Task description:
Which lines run from the one containing "- [udemy:The Web" through the end of the material? Transcribe them word for word, and only them.

(Dataset content)

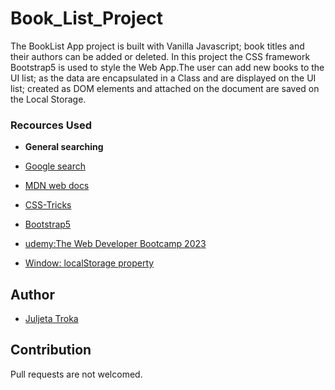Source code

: # Book_List_Project 
The BookList App project is built with Vanilla Javascript; book titles and their authors can be added or deleted. In this project the CSS framework Bootstrap5 is used to style the Web App.The user can add new books to the UI list; as the data are encapsulated in a Class and are displayed on the UI list; created as DOM elements and attached on the document are saved on the Local Storage. 

### Recources Used

- **General searching**

 - [Google search](https://www.google.com/)
 - [MDN web docs](https://developer.mozilla.org/en-US/)
 - [CSS-Tricks](https://css-tricks.com/)
 - [Bootstrap5](https://getbootstrap.com/docs/5.0/getting-started/introduction/)
 - [udemy:The Web Developer Bootcamp 2023](https://www.udemy.com/course/the-web-developer-bootcamp/)
 - [Window: localStorage property](https://developer.mozilla.org/en-US/docs/Web/API/Window/localStorage)

## Author 

  - [Juljeta Troka](https://www.linkedin.com/in/juljetatroka/)


## Contribution 

Pull requests are not welcomed.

(End Dataset content)

Exercise solution:
 - [udemy:The Web Developer Bootcamp 2023](https://www.udemy.com/course/the-web-developer-bootcamp/)
 - [Window: localStorage property](https://developer.mozilla.org/en-US/docs/Web/API/Window/localStorage)

## Author 

  - [Juljeta Troka](https://www.linkedin.com/in/juljetatroka/)


## Contribution 

Pull requests are not welcomed.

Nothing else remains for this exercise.